The "Closing Average" is defined as the average of the closing sales prices for
NetApp common stock, rounded to the nearest one-hundredth of a cent, on NASDAQ
for the ten most recent consecutive trading days ending on the third trading day
immediately prior to the closing of the Merger.
In the event that the Exchange Ratio is greater than or equal to 0.7006 and less
than 0.7783, NetApp, in its sole discretion, may (a) reduce the Stock
Consideration by such amount as NetApp may determine and (b) increase the Cash
Consideration by an amount equal to the product of (i) the amount of the such
reduction in the Stock Consideration multiplied by (ii) the Closing Average.

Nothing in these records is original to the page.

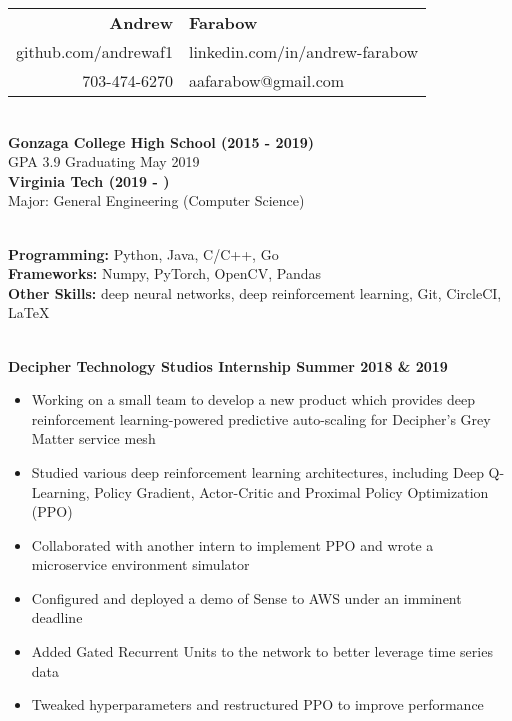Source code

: \documentclass{article}
\begin{document}
  \begin{center}
    \begin{tabular}{r l}
      {\huge\textbf{Andrew}} & {\huge\textbf{Farabow}} \\
      github.com/andrewaf1 & linkedin.com/in/andrew-farabow \\
      703-474-6270 & aafarabow@gmail.com \\
    \end{tabular}


  \begin{flushleft}
    \begin{multicols}{2}
      {\large\textbf{\underline{}}} \\
      \textbf{Gonzaga College High School	(2015 - 2019)} \\
      GPA 3.9  Graduating May 2019 \\
      \textbf{Virginia Tech	(2019 - )} \\
      Major: General Engineering (Computer Science)

    \columnbreak
    {\large\textbf{\underline{}}} \\
    {\textbf{Programming:}} Python, Java, C/C++, Go \\
    {\textbf{Frameworks:}} Numpy, PyTorch, OpenCV, Pandas \\
    {\textbf{Other Skills:}} deep neural networks, deep reinforcement learning, Git, CircleCI, LaTeX \\

    \end{multicols}

    {\large\textbf{\underline{}}} \\
    \textbf{Decipher Technology Studios Internship \hfill Summer 2018 \& 2019}
    \begin{itemize}
      \item Working on a small team to develop a new product which provides deep reinforcement learning-powered predictive auto-scaling for Decipher's Grey Matter service mesh
      \item Studied various deep reinforcement learning architectures, including Deep Q-Learning, Policy Gradient, Actor-Critic and Proximal Policy Optimization (PPO)
      \item Collaborated with another intern to implement PPO and wrote a microservice environment simulator
      \item Configured and deployed a demo of Sense to AWS under an imminent deadline
      \item Added Gated Recurrent Units to the network to better leverage time series data
      \item Tweaked hyperparameters and restructured PPO to improve performance
    \end{itemize}



\end{flushleft}
\end{center}
\end{document}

However, NetApp may not reduce the amount of the Stock Consideration and
increase the Cash Consideration to the extent that it would reasonably be
expected to cause the Merger to fail to qualify as a tax-free reorganization
under the Internal Revenue Code, except as may be required as described in the
paragraph below. The parties can make no assurances as to the tax-free status of
the transaction.
If the aggregate amount of the Stock Consideration issuable in the Merger
(including Stock Consideration issuable to holders of Data Domain options,
restricted stock and restricted shares) would exceed 19.5% of the outstanding
shares of NetApp common stock immediately prior to the closing of the Merger,
the Stock Consideration will be decreased to the minimum extent necessary so
that no more than 19.5% of the outstanding shares of NetApp common stock will be
issued in the Merger (with such percentage measured immediately prior to the
closing of the Merger). In such event, the Cash Consideration will be increased
by an amount equal to the product of (a) the amount of the reduction in the
Stock Consideration multiplied by (b) the Closing Average.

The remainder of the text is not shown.